Krisis Air Petani Gresik Akibat Ekspansi Industri

Perkembangan sektor manufaktur yang sangat masif di wilayah pesisir Jawa Timur membawa konsekuensi lingkungan yang pelik, di mana fenomena Krisis Air Petani kini menjadi isu sosial yang memerlukan penanganan serius. Sebagai salah satu kawasan industri terbesar, Gresik terus mengalami perluasan lahan pabrik yang secara langsung menyedot sumber daya alam, termasuk cadangan air tanah dan aliran sungai yang seharusnya diperuntukkan bagi irigasi sawah. Akibatnya, para petani di wilayah lingkar industri seringkali harus menghadapi kenyataan pahit berupa saluran irigasi yang mengering atau tercemar limbah, yang pada akhirnya mengancam keberlangsungan usaha tani mereka.
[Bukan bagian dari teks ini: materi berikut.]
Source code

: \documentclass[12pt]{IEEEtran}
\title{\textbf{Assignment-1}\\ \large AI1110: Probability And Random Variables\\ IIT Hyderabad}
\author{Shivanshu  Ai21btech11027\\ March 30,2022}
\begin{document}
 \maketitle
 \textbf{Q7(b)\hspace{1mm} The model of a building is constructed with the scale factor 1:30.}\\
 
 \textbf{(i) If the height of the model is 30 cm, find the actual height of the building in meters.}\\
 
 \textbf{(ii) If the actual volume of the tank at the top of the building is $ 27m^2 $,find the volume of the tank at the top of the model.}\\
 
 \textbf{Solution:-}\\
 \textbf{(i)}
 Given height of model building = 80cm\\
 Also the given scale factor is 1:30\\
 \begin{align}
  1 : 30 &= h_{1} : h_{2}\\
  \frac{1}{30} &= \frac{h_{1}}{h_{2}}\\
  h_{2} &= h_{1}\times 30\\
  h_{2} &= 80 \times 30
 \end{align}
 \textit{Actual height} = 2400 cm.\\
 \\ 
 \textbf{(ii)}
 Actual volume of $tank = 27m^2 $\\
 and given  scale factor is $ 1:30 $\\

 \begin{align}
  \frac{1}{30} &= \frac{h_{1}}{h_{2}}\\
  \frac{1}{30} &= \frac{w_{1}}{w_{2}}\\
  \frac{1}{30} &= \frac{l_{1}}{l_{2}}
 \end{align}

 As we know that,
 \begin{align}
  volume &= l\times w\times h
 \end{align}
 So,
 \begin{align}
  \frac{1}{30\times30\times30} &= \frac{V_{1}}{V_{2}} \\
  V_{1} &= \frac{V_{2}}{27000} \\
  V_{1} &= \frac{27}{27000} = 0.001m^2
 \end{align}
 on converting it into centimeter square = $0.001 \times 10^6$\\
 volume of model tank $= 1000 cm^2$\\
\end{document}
Dampak dari Krisis Air Petani ini sangat terasa saat memasuki musim tanam, di mana perebutan akses air antara kebutuhan operasional pabrik dan kebutuhan lahan pertanian tidak terelakkan. Banyak petani terpaksa mengeluarkan biaya tambahan yang cukup besar untuk menyewa pompa atau menggali sumur bor yang lebih dalam demi menyelamatkan tanaman padi mereka. Namun, pengambilan air tanah yang berlebihan secara kolektif oleh pihak industri juga menyebabkan permukaan air tanah menurun drastis, sehingga sumur-sumur tradisional milik warga dan petani menjadi tidak berfungsi. Hal ini menciptakan ketidakadilan akses terhadap sumber daya publik yang sangat vital bagi kedaulatan pangan lokal.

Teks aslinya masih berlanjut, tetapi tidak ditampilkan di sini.